Bonding Strength of a Glass Microfluidic Device Fabricated by Femtosecond Laser Micromachining and Direct Welding.

Research paper by Sungil S Kim, Jeongtae J Kim, Yeun-Ho YH Joung, Jiyeon J Choi, Chiwan C Koo

Indexed on: 06 Dec '18Published on: 06 Dec '18Published in: Micromachines


We present a rapid and highly reliable glass (fused silica) microfluidic device fabrication process using various laser processes, including maskless microchannel formation and packaging. Femtosecond laser assisted selective etching was adopted to pattern microfluidic channels on a glass substrate and direct welding was applied for local melting of the glass interface in the vicinity of the microchannels. To pattern channels, a pulse energy of 10 μJ was used with a scanning speed of 100 mm/s at a pulse repetition rate of 500 kHz. After 20⁻30 min of etching in hydrofluoric acid (HF), the glass was welded with a pulse energy of 2.7 μJ and a speed of 20 mm/s. The developed process was as simple as drawing, but powerful enough to reduce the entire production time to an hour.
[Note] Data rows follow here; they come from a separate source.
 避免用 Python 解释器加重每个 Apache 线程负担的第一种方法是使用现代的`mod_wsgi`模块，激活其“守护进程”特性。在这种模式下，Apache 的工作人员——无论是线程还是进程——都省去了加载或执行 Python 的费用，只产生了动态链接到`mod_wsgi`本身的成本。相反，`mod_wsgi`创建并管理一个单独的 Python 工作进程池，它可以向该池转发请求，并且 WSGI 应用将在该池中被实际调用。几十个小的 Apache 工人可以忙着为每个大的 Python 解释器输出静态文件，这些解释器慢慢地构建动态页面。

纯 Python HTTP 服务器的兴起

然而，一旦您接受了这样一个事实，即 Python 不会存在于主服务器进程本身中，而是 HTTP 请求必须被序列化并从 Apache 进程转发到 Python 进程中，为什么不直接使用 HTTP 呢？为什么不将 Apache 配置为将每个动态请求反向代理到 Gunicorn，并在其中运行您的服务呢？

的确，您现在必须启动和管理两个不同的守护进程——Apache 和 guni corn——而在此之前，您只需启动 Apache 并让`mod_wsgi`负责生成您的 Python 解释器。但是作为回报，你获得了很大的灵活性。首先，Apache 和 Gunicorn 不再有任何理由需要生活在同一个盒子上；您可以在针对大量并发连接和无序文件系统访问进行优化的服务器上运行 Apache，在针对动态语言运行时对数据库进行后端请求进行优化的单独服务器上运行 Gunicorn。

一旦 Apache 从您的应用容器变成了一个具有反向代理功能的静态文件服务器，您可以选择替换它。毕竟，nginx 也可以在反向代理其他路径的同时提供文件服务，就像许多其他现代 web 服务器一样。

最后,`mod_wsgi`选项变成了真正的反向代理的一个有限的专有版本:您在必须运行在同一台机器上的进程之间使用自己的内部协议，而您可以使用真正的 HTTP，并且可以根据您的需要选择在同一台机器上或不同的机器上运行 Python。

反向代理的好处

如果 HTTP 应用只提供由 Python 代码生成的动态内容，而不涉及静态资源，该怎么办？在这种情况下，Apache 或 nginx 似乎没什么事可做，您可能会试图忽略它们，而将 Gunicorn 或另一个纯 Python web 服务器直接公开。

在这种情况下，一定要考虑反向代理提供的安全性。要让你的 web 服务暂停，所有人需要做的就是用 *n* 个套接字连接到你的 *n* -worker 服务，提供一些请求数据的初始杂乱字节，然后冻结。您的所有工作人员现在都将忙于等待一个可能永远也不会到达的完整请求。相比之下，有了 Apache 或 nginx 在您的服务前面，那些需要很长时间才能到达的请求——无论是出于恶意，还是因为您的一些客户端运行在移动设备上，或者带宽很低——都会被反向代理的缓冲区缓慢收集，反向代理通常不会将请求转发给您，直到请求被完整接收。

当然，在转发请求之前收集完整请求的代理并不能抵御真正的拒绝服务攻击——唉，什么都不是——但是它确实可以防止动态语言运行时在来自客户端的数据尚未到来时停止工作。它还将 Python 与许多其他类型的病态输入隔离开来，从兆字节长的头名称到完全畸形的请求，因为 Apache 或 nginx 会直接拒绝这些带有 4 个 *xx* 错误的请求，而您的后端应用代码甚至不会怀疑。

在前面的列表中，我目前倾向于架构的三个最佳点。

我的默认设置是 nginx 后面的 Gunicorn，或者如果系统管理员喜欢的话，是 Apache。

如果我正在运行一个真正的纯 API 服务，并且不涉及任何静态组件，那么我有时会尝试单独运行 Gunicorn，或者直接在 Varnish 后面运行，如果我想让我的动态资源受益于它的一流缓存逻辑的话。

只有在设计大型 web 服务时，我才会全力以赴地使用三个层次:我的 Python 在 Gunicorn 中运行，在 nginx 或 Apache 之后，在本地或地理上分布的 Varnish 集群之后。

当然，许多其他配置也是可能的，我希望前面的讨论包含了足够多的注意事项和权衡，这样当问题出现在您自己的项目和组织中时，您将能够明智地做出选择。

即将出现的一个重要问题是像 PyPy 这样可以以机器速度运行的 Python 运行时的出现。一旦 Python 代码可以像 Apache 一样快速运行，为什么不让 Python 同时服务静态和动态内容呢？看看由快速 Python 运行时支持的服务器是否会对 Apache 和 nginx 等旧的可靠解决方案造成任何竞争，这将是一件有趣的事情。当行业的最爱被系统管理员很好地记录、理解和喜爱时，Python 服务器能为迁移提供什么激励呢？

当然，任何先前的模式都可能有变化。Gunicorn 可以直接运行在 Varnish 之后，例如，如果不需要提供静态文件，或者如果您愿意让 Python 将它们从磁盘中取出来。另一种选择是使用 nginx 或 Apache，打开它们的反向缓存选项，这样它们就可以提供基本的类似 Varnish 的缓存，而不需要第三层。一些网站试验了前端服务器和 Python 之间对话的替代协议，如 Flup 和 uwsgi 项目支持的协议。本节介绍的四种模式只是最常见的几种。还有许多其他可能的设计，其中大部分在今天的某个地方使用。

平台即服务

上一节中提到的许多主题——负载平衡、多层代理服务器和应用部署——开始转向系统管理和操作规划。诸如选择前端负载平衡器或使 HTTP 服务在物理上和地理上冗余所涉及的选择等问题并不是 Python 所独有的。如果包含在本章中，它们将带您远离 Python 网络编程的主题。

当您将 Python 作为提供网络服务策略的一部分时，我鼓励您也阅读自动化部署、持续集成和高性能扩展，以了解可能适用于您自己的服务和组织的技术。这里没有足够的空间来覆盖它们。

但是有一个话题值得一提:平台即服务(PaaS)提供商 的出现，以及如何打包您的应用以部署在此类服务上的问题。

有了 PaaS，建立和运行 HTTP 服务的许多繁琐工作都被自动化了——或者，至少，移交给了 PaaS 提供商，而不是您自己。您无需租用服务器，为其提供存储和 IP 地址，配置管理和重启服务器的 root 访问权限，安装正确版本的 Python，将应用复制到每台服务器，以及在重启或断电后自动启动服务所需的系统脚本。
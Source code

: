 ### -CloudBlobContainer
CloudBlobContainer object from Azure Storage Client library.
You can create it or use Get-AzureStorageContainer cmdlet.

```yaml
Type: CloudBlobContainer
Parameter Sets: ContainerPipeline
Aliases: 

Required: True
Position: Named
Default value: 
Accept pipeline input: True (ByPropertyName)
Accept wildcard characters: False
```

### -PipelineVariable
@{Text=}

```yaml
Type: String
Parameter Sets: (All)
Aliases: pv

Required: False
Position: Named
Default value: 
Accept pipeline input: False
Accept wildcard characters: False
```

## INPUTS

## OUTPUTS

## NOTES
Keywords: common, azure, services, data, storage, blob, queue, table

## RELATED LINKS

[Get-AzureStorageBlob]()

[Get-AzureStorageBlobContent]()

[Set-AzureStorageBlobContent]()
To investigate the welding strength of the fabricated glass device, we increased the hydraulic pressure inside the microchannel of the glass device integrated into a custom-built pressure measurement system and monitored the internal pressure. The glass device showed extremely reliable bonding by enduring internal pressure up to at least 1.4 MPa without any leakage or breakage. The measured pressure is 3.5-fold higher than the maximum internal pressure of the conventional polydimethylsiloxane (PDMS)⁻glass or PDMS⁻PDMS bonding. The demonstrated laser process can be applied to produce a new class of glass devices with reliability in a high pressure environment, which cannot be achieved by PDMS devices or ultraviolet (UV) glued glass devices.